あたしはリーマスの記憶の正しさを信じるし、それに賭けようと思う。そう言うとリーマスは少し目を丸くさせた後、「ありがとう」と笑った。そして、あたし達はフィルチとの距離を更に開けるべく、走るスピードを上げた。


***


「クソッ!どこへ消えた!!」


角を曲がり、タペストリーの裏には隠し穴があった。人が1人2人ギリギリ隠れられるくらいの小さな穴だが、あたしとリーマスはそこで息を潜めていた。


「だ、大丈夫?レン」
「大丈夫だ、問題ない」


まだ外にいるフィルチに聞こえないようヒソヒソ小声で会話する。狭いのだから仕方無いのだが、この密着度……ラブコメか!!ってツッコミ入れたくなる。リーマスも落ち着かなそうにしているし、あたしもリーマスの声がダイレクトに耳に入ってくるこの距離に変に緊張している。ハリーとか双子とは、遊んでいる時に普通にこれくらいくっ付いたりしてるのにな。


「リーマス」
「う、うん?」
「外もう出てもいいんじゃないか?」
「そ、そうだね」


フィルチがいる気配がなくなったので、あたしとリーマスはようやくタペストリーの裏から出た。あたし達の間に流れる微妙な空気。ちょっとリーマスの顔を盗み見ると、うっすらピンク色に染まっていた。

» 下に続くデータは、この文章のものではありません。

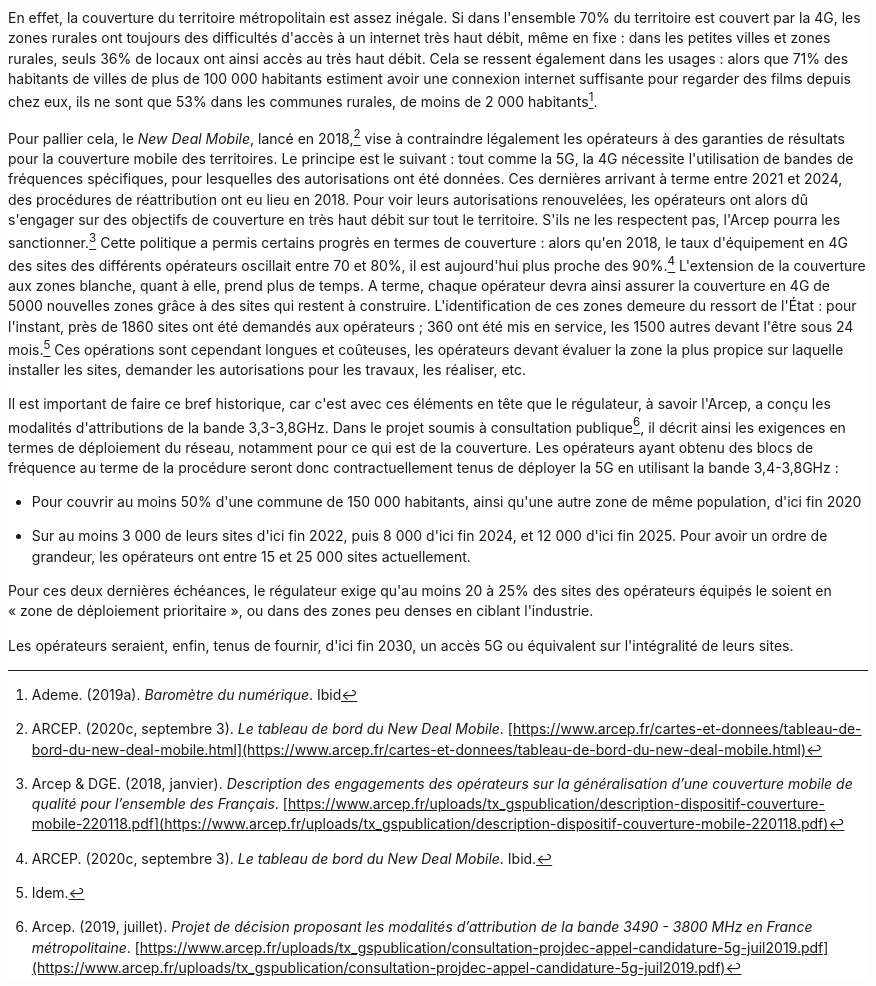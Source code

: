 En effet, la couverture du territoire métropolitain est assez inégale.
Si dans l'ensemble 70% du territoire est couvert par la 4G, les
zones rurales ont toujours des difficultés d'accès à un internet très
haut débit, même en fixe : dans les petites villes et zones rurales,
seuls 36% de locaux ont ainsi accès au très haut débit. Cela se ressent
également dans les usages : alors que 71% des habitants de villes de
plus de 100 000 habitants estiment avoir une connexion internet
suffisante pour regarder des films depuis chez eux, ils ne sont que 53%
dans les communes rurales, de moins de 2 000 habitants[^62].

Pour pallier cela, le *New Deal Mobile*, lancé en 2018,[^63] vise à
contraindre légalement les opérateurs à des garanties de résultats pour
la couverture mobile des territoires. Le principe est le suivant : tout
comme la 5G, la 4G nécessite l'utilisation de bandes de fréquences
spécifiques, pour lesquelles des autorisations ont été données. Ces
dernières arrivant à terme entre 2021 et 2024, des procédures de
réattribution ont eu lieu en 2018. Pour voir leurs autorisations
renouvelées, les opérateurs ont alors dû s'engager sur des objectifs de
couverture en très haut débit sur tout le territoire. S'ils ne les
respectent pas, l'Arcep pourra les sanctionner.[^64] Cette politique a
permis certains progrès en termes de couverture : alors qu'en 2018, le
taux d'équipement en 4G des sites des différents opérateurs oscillait
entre 70 et 80%, il est aujourd'hui plus proche des 90%.[^65]
L'extension de la couverture aux zones blanche, quant à elle, prend plus
de temps. A terme, chaque opérateur devra ainsi assurer la couverture en
4G de 5000 nouvelles zones grâce à des sites qui restent à construire.
L'identification de ces zones demeure du ressort de l'État : pour
l'instant, près de 1860 sites ont été demandés aux opérateurs ; 360 ont
été mis en service, les 1500 autres devant l'être sous 24 mois.[^66] Ces
opérations sont cependant longues et coûteuses, les opérateurs devant
évaluer la zone la plus propice sur laquelle installer les sites,
demander les autorisations pour les travaux, les réaliser, etc.

Il est important de faire ce bref historique, car c'est avec ces
éléments en tête que le régulateur, à savoir l'Arcep, a conçu les
modalités d'attributions de la bande 3,3-3,8GHz. Dans le projet soumis à
consultation publique[^67], il décrit ainsi les exigences en termes de
déploiement du réseau, notamment pour ce qui est de la couverture. Les
opérateurs ayant obtenu des blocs de fréquence au terme de la procédure
seront donc contractuellement tenus de déployer la 5G en utilisant la
bande 3,4-3,8GHz :

-   Pour couvrir au moins 50% d'une commune de 150 000 habitants, ainsi
    qu'une autre zone de même population, d'ici fin 2020

-   Sur au moins 3 000 de leurs sites d'ici fin 2022, puis 8 000 d'ici
    fin 2024, et 12 000 d'ici fin 2025. Pour avoir un ordre de grandeur,
    les opérateurs ont entre 15 et 25 000 sites actuellement.

Pour ces deux dernières échéances, le régulateur exige qu'au moins 20 à
25% des sites des opérateurs équipés le soient en « zone de déploiement
prioritaire », ou dans des zones peu denses en ciblant l'industrie.

Les opérateurs seraient, enfin, tenus de fournir, d'ici fin 2030, un
accès 5G ou équivalent sur l'intégralité de leurs sites.


[^1]: Leymarie, J. (2020, 15 septembre). *Les enchères 5G pour les opérateurs mobiles commenceront le 29 septembre*. Franceinfo. [https://www.francetvinfo.fr/replay-radio/l-interview-eco/les-encheres-5g-pour-les-operateurs-mobiles-decalees-pour-cause-de-coronavirus-commenceront-le-29-septembre_4083539.html](https://www.francetvinfo.fr/replay-radio/l-interview-eco/les-encheres-5g-pour-les-operateurs-mobiles-decalees-pour-cause-de-coronavirus-commenceront-le-29-septembre_4083539.html)
[^2]: Bertrand, C. (6 août 2020). *Le coût écologique de la 5G en 4 questions*, Les Echos.fr. [https://www.lesechos.fr/tech-medias/hightech/le-cout-ecologique-de-la-5g-en-4-questions-1228972](https://www.lesechos.fr/tech-medias/hightech/le-cout-ecologique-de-la-5g-en-4-questions-1228972)
[^3]: Crédric O, Secrétaire d'État chargé de la transition numérique,
[^4]: Le Président de la République décrivait ainsi la 5G comme le
[^5]: O, C (2020, 15 septembre). *Cédric O : « La France doit accélérer sur la 5G »*. Le Monde.fr. [https://www.lemonde.fr/economie/article/2020/09/15/cedric-o-la-france-doit-accelerer-sur-la-5g_6052244_3234.html](https://www.lemonde.fr/economie/article/2020/09/15/cedric-o-la-france-doit-accelerer-sur-la-5g_6052244_3234.html)
[^6]: *[Infographie] Evolution des usages mobiles, de la 2G… à la 5G*. (2020, 15 septembre). Le Mag de Bouygues Telecom. [https://blog.bouyguestelecom.fr/on_vous_rapproche/evolution-des-usages-mobiles-de-la-2g-a-la-5g/](https://blog.bouyguestelecom.fr/on_vous_rapproche/evolution-des-usages-mobiles-de-la-2g-a-la-5g/)
[^7]: ARCEP. (2019, 26 septembre). La 5G : une nouvelle technologie pour les réseaux mobiles [Diapositives]. Site de l’ARCEP. [https://www.arcep.fr/fileadmin/cru-1599582676/reprise/dossiers/collectivites/ateliers-TC-2019/atelier-TC-5G-part01-260619.pdf](https://www.arcep.fr/fileadmin/cru-1599582676/reprise/dossiers/collectivites/ateliers-TC-2019/atelier-TC-5G-part01-260619.pdf)
[^8]: Pour gonfler les chiffres, beaucoup d'opérateurs parlent d'un
[^9]: Six, N. (2020, 18 septembre). *Tour du monde des réseaux mobiles 5G : les particuliers ne sont pas conquis*. Le Monde.fr. [https://www.lemonde.fr/pixels/article/2020/09/17/tour-du-monde-des-reseaux-mobiles-5g-les-particuliers-ne-sont-pas-conquis_6052635_4408996.html](https://www.lemonde.fr/pixels/article/2020/09/17/tour-du-monde-des-reseaux-mobiles-5g-les-particuliers-ne-sont-pas-conquis_6052635_4408996.html)
[^10]: Pépin, G. (2016, 18 juillet). *5G : l’industrie télécom demande de restreindre la neutralité du Net en Europe*. NextInpact. [https://www.nextinpact.com/article/23069/100667-5g-industrie-telecom-demande-restreindre-neutralite-net-en-europe](https://www.nextinpact.com/article/23069/100667-5g-industrie-telecom-demande-restreindre-neutralite-net-en-europe)
[^11]: ANFR. (2019). *Préparer l’arrivée de la 5G*. [https://www.anfr.fr/fileadmin/mediatheque/documents/5G/ANFR_5G.pdf](https://www.anfr.fr/fileadmin/mediatheque/documents/5G/ANFR_5G.pdf)
[^12]: Nokia. (2020, 14 juillet). *Nokia can instantly migrate 5 Million legacy 4G radio units to 5G* [Communiqué de presse]. [https://www.nokia.com/about-us/news/releases/2020/07/14/nokia-can-instantly-migrate-5-million-legacy-4g-radio-units-to-5g/](https://www.nokia.com/about-us/news/releases/2020/07/14/nokia-can-instantly-migrate-5-million-legacy-4g-radio-units-to-5g/)
[^13]: Ekström, H. (2019, 11 juillet). *Non-standalone and Standalone : two paths to 5G*. Ericsson.com. [https://www.ericsson.com/en/blog/2019/7/standalone-and-non-standalone-5g-nr-two-5g-tracks](https://www.ericsson.com/en/blog/2019/7/standalone-and-non-standalone-5g-nr-two-5g-tracks)
[^14]: Vitt, R. (2020, 5 mai). *5G : voici comment Free Mobile pourrait distancer ses concurrents*. Frandroid. [https://www.frandroid.com/telecom/707179_5g-voici-comment-free-mobile-pourrait-distancer-ses-concurrents]([https://www.frandroid.com/telecom/707179_5g-voici-comment-free-mobile-pourrait-distancer-ses-concurrents)
[^15]: Azzemou, S. (2020, 7 août). *4G : saturé dès 2022, le réseau pourrait devenir affreusement lent*. PhonAndroid. [https://www.phonandroid.com/reseau-mobile-4g-sature-2022.html](https://www.phonandroid.com/reseau-mobile-4g-sature-2022.html)
[^16]: Rozencwajg, O. (2019, 31 juillet). *Réseau 4G : Bruxelles au bord de la saturation*. RTBF Info. [https://www.rtbf.be/info/belgique/detail_reseau-4g-bruxelles-au-bord-de-la-saturation?id=10283001](https://www.rtbf.be/info/belgique/detail_reseau-4g-bruxelles-au-bord-de-la-saturation?id=10283001)
[^17]: ARCEP. (2020, janvier). *Les services de communications électroniques en France*. [https://www.arcep.fr/fileadmin/cru-1600420872/reprise/observatoire/3-2019/obs-marches-services-T32019-160120.pdf](https://www.arcep.fr/fileadmin/cru-1600420872/reprise/observatoire/3-2019/obs-marches-services-T32019-160120.pdf)
[^18]: Idem.
[^19]: Ericsson. (2020, juin). *Ericsson Mobility Report*. [https://www.ericsson.com/49da93/assets/local/mobility-report/documents/2020/june2020-ericsson-mobility-report.pdf](https://www.ericsson.com/49da93/assets/local/mobility-report/documents/2020/june2020-ericsson-mobility-report.pdf)
[^20]: Sergère, V. (2014, 19 avril). *Course à la 4K : l’évolution de la définition et de la résolution des dalles est-elle nécessaire ? Frandroid*. [https://www.frandroid.com/dossiers/211078_course-4k-levolution-definition-resolution-dalles-necessaire](https://www.frandroid.com/dossiers/211078_course-4k-levolution-definition-resolution-dalles-necessaire)
[^21]: Maurey, H., Chaize, P., Chevrollier, G., & Houllegatte, J-M. (2020, juin). *Pour Une Transition écologique* numérique. [http://www.senat.fr/rap/r19-555/r19-555-syn.pdf](http://www.senat.fr/rap/r19-555/r19-555-syn.pdf)
[^22]: Fainsilber, D. (2020, 7 janvier). *Rénovation de la Gare du Nord : Paris plus que jamais opposé au projet*. Les Echos. [https://www.lesechos.fr/industrie-services/immobilier-btp/renovation-de-la-gare-du-nord-paris-plus-que-jamais-oppose-au-projet-1160664](https://www.lesechos.fr/industrie-services/immobilier-btp/renovation-de-la-gare-du-nord-paris-plus-que-jamais-oppose-au-projet-1160664)
[^23]: Michaux, V. (2020, 3 septembre). *La 5G, une nouvelle phase de la révolution digitale – mais plutôt pour 2025-2035*. The Conversation. [https://theconversation.com/la-5g-une-nouvelle-phase-de-la-revolution-digitale-mais-plutot-pour-2025-2035-145339](https://theconversation.com/la-5g-une-nouvelle-phase-de-la-revolution-digitale-mais-plutot-pour-2025-2035-145339)
[^24]: Ericsson. (2020a). *What is edge computing and why it matters*. Ericsson.com. [https://www.ericsson.com/en/digital-services/edge-computing](https://www.ericsson.com/en/digital-services/edge-computing)
[^25]: 20 minutes. (2020, 26 juin). *Réalité virtuelle : Le concert immersif de Jean-Michel Jarre fait un flop*. [https://www.20min.ch/fr/story/le-concert-immersif-de-jean-michel-jarre-fait-un-flop-166932049143](https://www.20min.ch/fr/story/le-concert-immersif-de-jean-michel-jarre-fait-un-flop-166932049143)
[^26]: Voir [https://plantnet.org](https://plantnet.org)
[^27]: Voir [https://lens.google.com/](https://lens.google.com/)
[^28]: Voir [https://www.google.com/glass/start/](https://www.google.com/glass/start/)
[^29]: Voir [https://www.microsoft.com/en-us/hololens/](https://www.microsoft.com/en-us/hololens/)
[^30]: Orange. (2020, 19 juin). *5G : quelles possibilités pour la médecine ?* Orange Business Services. [https://www.orange-business.com/fr/magazine/5G-telemedecine-nouveaux-services-medecins-patients](https://www.orange-business.com/fr/magazine/5G-telemedecine-nouveaux-services-medecins-patients)
[^31]: Orange. (2020a, mars 12). *La 5G bientôt au service du télétravail* [Vidéo]. YouTube. [https://www.youtube.com/watch?v=9DH8s9izUV8](https://www.youtube.com/watch?v=9DH8s9izUV8)
[^32]: South China Morning Post. (2019, 11 janvier). *China completes world’s first 5G remote surgery in test on animal*[Vidéo]. YouTube. [https://www.youtube.com/watch?v=yFR61jjL1vo](https://www.youtube.com/watch?v=yFR61jjL1vo)
[^33]: M, A. (2019, 12 mars). *La médecine chirurgicale s’affranchit des distances grâce à la fibre optique. Tendances Fibre*. [https://www.tendances-fibre.fr/2019/03/12/la-medecine-chirurgicale-saffranchit-des-distances-grace-a-la-fibre-optique/](https://www.tendances-fibre.fr/2019/03/12/la-medecine-chirurgicale-saffranchit-des-distances-grace-a-la-fibre-optique/)
[^34]: Waltz, E. (2019, 3 mai). *Korea’s New 5G Futuristic Hospital*. IEEE Spectrum. [https://spectrum.ieee.org/the-human-os/biomedical/devices/koreas-new-futuristic-hospital](https://spectrum.ieee.org/the-human-os/biomedical/devices/koreas-new-futuristic-hospital)
[^35]: Ericsson. (2018, 28 août). *5G : The platform for tomorrow’s smart cities*. Ericsson.com. [https://www.ericsson.com/en/patents/articles/5g-will-be-the-platform-for-tomorrows-smart-cities](https://www.ericsson.com/en/patents/articles/5g-will-be-the-platform-for-tomorrows-smart-cities)
[^36]: Gartner. (2019, 17 octobre). *Outdoor Surveillance Cameras to Be Largest Market for 5G IoT Solutions* [Communiqué de presse]. [https://www.gartner.com/en/newsroom/press-releases/2019-10-17-gartner-predicts-outdoor-surveillance-cameras-will-be](https://www.gartner.com/en/newsroom/press-releases/2019-10-17-gartner-predicts-outdoor-surveillance-cameras-will-be)
[^37]: Molénat, X. (2016, 26 août). *Les chimères de la vidéosurveillance*. Alternatives Economiques. [https://www.alternatives-economiques.fr/les-chimeres-de-la-videosurveillance/00011737](https://www.alternatives-economiques.fr/les-chimeres-de-la-videosurveillance/00011737)
[^38]: Chazal, C. (2018, 17 mai). *La vidéosurveillance est-elle efficace ?* Le Monde.fr. [https://www.lemonde.fr/les-decodeurs/article/2018/05/17/la-videosurveillance-est-elle-efficace_5300635_4355770.html](https://www.lemonde.fr/les-decodeurs/article/2018/05/17/la-videosurveillance-est-elle-efficace_5300635_4355770.html)
[^39]:  Mucchielli, L. (2016). *À quoi sert la vidéosurveillance de l’espace public : Le cas français d’une petite ville « exemplaire »*. Déviance et Société, vol. 40(1), 25-50. [https://doi.org/10.3917/ds.401.0025](https://doi.org/10.3917/ds.401.0025)
[^40]: ibid
[^41]: Dasgupta, J. (2020, 28 février). *When 5G and video surveillance met in a smart city*. Nokia. [https://www.nokia.com/blog/when-5g-and-video-surveillance-met-smart-city/](https://www.nokia.com/blog/when-5g-and-video-surveillance-met-smart-city/)
[^42]: Guillaud, H. (2019, 3 octobre). *Kate Crawford : « les biais sont devenus le matériel brut de l’IA »*. InternetActu. [https://www.lemonde.fr/blog/internetactu/2019/10/03/kate-crawford-les-biais-sont-devenus-le-materiel-brut-de-lia/](https://www.lemonde.fr/blog/internetactu/2019/10/03/kate-crawford-les-biais-sont-devenus-le-materiel-brut-de-lia/)
[^43]: CITIZING & OpenCitiz. (2017, septembre). *Smart City : gadget ou création de valeur collective ? L’évaluation socio-économique appliquéeà la ville intelligente à travers cinq études de cas*. [https://syntec-numerique.fr/sites/default/files/2017_12_Smart_City_gadget_ou_creation_de_valeur_collective_-_rapport_complet_-_VF.pdf](https://syntec-numerique.fr/sites/default/files/2017_12_Smart_City_gadget_ou_creation_de_valeur_collective_-_rapport_complet_-_VF.pdf)
[^44]: Mareuge, C. (2018, 22 mai). *Smart cities, Smart territoires*. France Stratégie. [https://www.strategie.gouv.fr/debats/smart-cities-smart-territoires](https://www.strategie.gouv.fr/debats/smart-cities-smart-territoires)
[^45]: LoRa Alliance. (2015, septembre). *What is LoRaWAN®*. [https://lora-alliance.org/sites/default/files/2018-04/what-is-lorawan.pdf](https://lora-alliance.org/sites/default/files/2018-04/what-is-lorawan.pdfs)
[^46]: Reuters, & Boucey, B. (2019, 4 juillet). *Valeo a déjà reçu 500 millions d’euros de commandes pour le Lidar*. Usine Nouvelle. [https://www.usinenouvelle.com/article/valeo-a-deja-recu-500-millions-d-euros-de-commandes-pour-le-lidar.N862540](https://www.usinenouvelle.com/article/valeo-a-deja-recu-500-millions-d-euros-de-commandes-pour-le-lidar.N862540)
[^47]: Vaquero, G. (2020, 15 mars). *Les véhicules autonomes n’ont pas besoin de 5G pour rouler*. Usine Nouvelle. [https://www.usinenouvelle.com/article/avis-d-expert-les-vehicules-autonomes-n-ont-pas-besoin-de-5g-pour-rouler.N939291](https://www.usinenouvelle.com/article/avis-d-expert-les-vehicules-autonomes-n-ont-pas-besoin-de-5g-pour-rouler.N939291)
[^48]: Feitz, A., Dumoulin, S., & Dekonink, B. (2019, 5 juillet). *Voiture connectée : la 5G gagne la bataille des normes à Bruxelles*. Les Echos. [https://www.lesechos.fr/industrie-services/automobile/voiture-connectee-la-5g-gagne-la-bataille-des-normes-a-bruxelles-1035833](https://www.lesechos.fr/industrie-services/automobile/voiture-connectee-la-5g-gagne-la-bataille-des-normes-a-bruxelles-1035833)
[^49]: Béziat, E. (2019, 15 juillet). *Les navettes autonomes Navya, lentes et inadaptées, éjectées de la Défense*. Le Monde.fr. [https://www.lemonde.fr/economie/article/2019/07/15/les-navettes-autonomes-navya-lentes-et-inadaptees-ejectees-de-la-defense_5489652_3234.html](https://www.lemonde.fr/economie/article/2019/07/15/les-navettes-autonomes-navya-lentes-et-inadaptees-ejectees-de-la-defense_5489652_3234.html)
[^50]: Williams, L. (2019, 16 septembre). *What happens when a city bans cars from its streets?* BBC Future. [https://www.bbc.com/future/article/20191011-what-happens-when-a-city-bans-car-from-its-streets](https://www.bbc.com/future/article/20191011-what-happens-when-a-city-bans-car-from-its-streets)
[^51]: 5G-PPP. (2013). History. [https://5g-ppp.eu/history/](https://5g-ppp.eu/history/)
[^52]: Dedryver, L. (2020, 8 juin). *La consommation de métaux du numérique : un secteur loin d’être dématérialisé*. France Stratégie. [https://www.strategie.gouv.fr/publications/consommation-de-metaux-numerique-un-secteur-loin-detre-dematerialise](https://www.strategie.gouv.fr/publications/consommation-de-metaux-numerique-un-secteur-loin-detre-dematerialise)
[^53]: Saran, C. (2020, 25 août). *Gartner : Enterprise sales of smartphones show low 5G uptake.* ComputerWeekly.com. [https://www.computerweekly.com/news/252488007/Gartner-Enterprises-sales-of-smartphones-show-low-5G-uptake](https://www.computerweekly.com/news/252488007/Gartner-Enterprises-sales-of-smartphones-show-low-5G-uptake)
[^54]: Ademe. (2019, septembre). *Les Impacts du smartphone*. [https://www.ademe.fr/sites/default/files/assets/documents/guide-pratique-impacts-smartphone.pdf](https://www.ademe.fr/sites/default/files/assets/documents/guide-pratique-impacts-smartphone.pdf)
[^55]: Ademe. (2019a). *Baromètre du numérique*. [https://www.arcep.fr/uploads/tx_gspublication/infographie-barometre-num-2019.pdf](https://www.arcep.fr/uploads/tx_gspublication/infographie-barometre-num-2019.pdf)
[^56]: Ademe. (2019b). *Les Impacts environnementaux des biens d’équipement*. [https://www.ademe.fr/sites/default/files/assets/documents/infographie-impacts-environnementaux-biens-equipements-2019.pdf](https://www.ademe.fr/sites/default/files/assets/documents/infographie-impacts-environnementaux-biens-equipements-2019.pdf)
[^57]: Sofies & Bio Innovation Service. (2019, novembre). *Étude du marché et parc de téléphones portables français en vue d’augmenter durablement leur taux de collecte*. [https://www.afnum.fr/wp-content/uploads/2019/11/CP-ETUDE-COLLECTE-TELEPHONES-PORTABLES-VLogos.pdf](https://www.afnum.fr/wp-content/uploads/2019/11/CP-ETUDE-COLLECTE-TELEPHONES-PORTABLES-VLogos.pdf)
[^58]: Dedryver, L., & Couric, V. (2020, juin). *La consommationde métaux du numérique : un secteur loind’être dématérialisé*. [https://www.strategie.gouv.fr/sites/strategie.gouv.fr/files/atoms/files/fs-2020-dt-consommation-metaux-du-numerique-juin.pdf](https://www.strategie.gouv.fr/sites/strategie.gouv.fr/files/atoms/files/fs-2020-dt-consommation-metaux-du-numerique-juin.pdf)
[^59]: Bordage, F. (2020, 26 avril). *Logiciel : la clé de l’obsolescence programmée du matériel informatique*. Green IT. [https://www.greenit.fr/2010/05/24/logiciel-la-cle-de-l-obsolescence-programmee-du-materiel-informatique/](https://www.greenit.fr/2010/05/24/logiciel-la-cle-de-l-obsolescence-programmee-du-materiel-informatique/)
[^60]: Bordage, F. (2020b, août 24). *x171 : la croissance du poids de nos logiciels*. Green IT. [https://www.greenit.fr/2020/08/18/x171-la-croissance-du-poids-de-nos-logiciels/](https://www.greenit.fr/2020/08/18/x171-la-croissance-du-poids-de-nos-logiciels/)
[^61]: Voir par exemple [https://solar.lowtechmagazine.com/](https://solar.lowtechmagazine.com/)
[^62]: Ademe. (2019a). *Baromètre du numérique*. Ibid
[^63]: ARCEP. (2020c, septembre 3). *Le tableau de bord du New Deal Mobile*. [https://www.arcep.fr/cartes-et-donnees/tableau-de-bord-du-new-deal-mobile.html](https://www.arcep.fr/cartes-et-donnees/tableau-de-bord-du-new-deal-mobile.html)
[^64]: Arcep & DGE. (2018, janvier). *Description des engagements des opérateurs sur la généralisation d’une couverture mobile de qualité pour l’ensemble des Français*. [https://www.arcep.fr/uploads/tx_gspublication/description-dispositif-couverture-mobile-220118.pdf](https://www.arcep.fr/uploads/tx_gspublication/description-dispositif-couverture-mobile-220118.pdf)
[^65]: ARCEP. (2020c, septembre 3). *Le tableau de bord du New Deal Mobile*. Ibid.
[^66]: Idem.
[^67]: Arcep. (2019, juillet). *Projet de décision proposant les modalités d’attribution de la bande 3490 - 3800 MHz en France métropolitaine*. [https://www.arcep.fr/uploads/tx_gspublication/consultation-projdec-appel-candidature-5g-juil2019.pdf](https://www.arcep.fr/uploads/tx_gspublication/consultation-projdec-appel-candidature-5g-juil2019.pdf)
[^68]: Arcep. (2020, 31 juillet). *L’Arcep publie son rapport annuel d’activité* [Communiqué de presse]. [https://www.arcep.fr/fileadmin/cru-1600420872/user_upload/32-20_version-francaise.pdf](https://www.arcep.fr/fileadmin/cru-1600420872/user_upload/32-20_version-francaise.pdf)
[^69]: Delozier, T. (2019, 6 juin). *Couverture 5G : l’Arcep n’oublie pas les zones rurales, mais…* . Les Numériques. [https://www.lesnumeriques.com/mobilite/couverture-5g-arcep-oublie-pas-zones-rurales-mais-n87713.html](https://www.lesnumeriques.com/mobilite/couverture-5g-arcep-oublie-pas-zones-rurales-mais-n87713.html)
[^70]: Roussilhe, G. (2020, avril). *La controverse de la 5G*. gauthierroussilhe.com. [http://gauthierroussilhe.com/fr/projects/controverse-de-la-5g](http://gauthierroussilhe.com/fr/projects/controverse-de-la-5g)
[^71]: Sénat. (2020, 10 juin). *Commission de l’aménagement du territoire et du développement durable : compte rendu de la semaine du 8 juin 2020*. Sénat.fr. [https://www.senat.fr/compte-rendu-commissions/20200608/devdur.html](https://www.senat.fr/compte-rendu-commissions/20200608/devdur.html)
[^72]: Padilla, V. (2014, 15 septembre). *Le paradoxe de Jevons en aviation*. Aertec Solutions. [https://aertecsolutions.com/fr/2014/09/15/le-paradoxe-de-jevons-en-aviation/](https://aertecsolutions.com/fr/2014/09/15/le-paradoxe-de-jevons-en-aviation/)
[^73]: ARCEP. (2020a). *Préparer l’arrivée de la 5G*. [https://www.arcep.fr/fileadmin/reprise/faq/faq-connectivite-mobile-06.pdf](https://www.arcep.fr/fileadmin/reprise/faq/faq-connectivite-mobile-06.pdf)
[^74]: ITU. (2015, septembre). *Recommendation ITU-R M.2083-0*. [https://www.itu.int/dms_pubrec/itu-r/rec/m/R-REC-M.2083-0-201509-I!!PDF-E.pdf](https://www.itu.int/dms_pubrec/itu-r/rec/m/R-REC-M.2083-0-201509-I!!PDF-E.pdf)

これがきっかけで少しでも意識してくれるようになれば、喜ばしいことなんだが。あたしはキャラクターとしてを差し引いてもリーマスが好きだ。だけどリーマスは、特に学生時代はもっと色々と悩み込んでいそうだからな……。


「………レン、その……」
「おおーい!!リーマス、レン!そこにいたのかい!!」
「悪ィ!走れ!!」
「「は?」」


リーマスが何か言いかけたが、それはジェームズの声に遮られてしまった。声のした方へ目を向ければ、ブンブンと両手を振るジェームズと顰めっ面のシリウスと申し訳無さそうな顔のピーター。そして三人の後ろには、般若のような形相のフィルチ。なんで引き連れて来てんだ!撒いて来いよ!と、顔を引きつらせるあたしの隣でリーマスは、はあ、と溜め息を吐きあたしに手を差し伸べた。


「行こう、レン」
「だな。今度はジェームズ達を囮にしてやろう」
「それは良い考えだね」


この後、図書室帰りのアキも当然のように巻き込み、ゴールのグリフィンドール寮を目指して、あたし達は城中を走り回るのでした。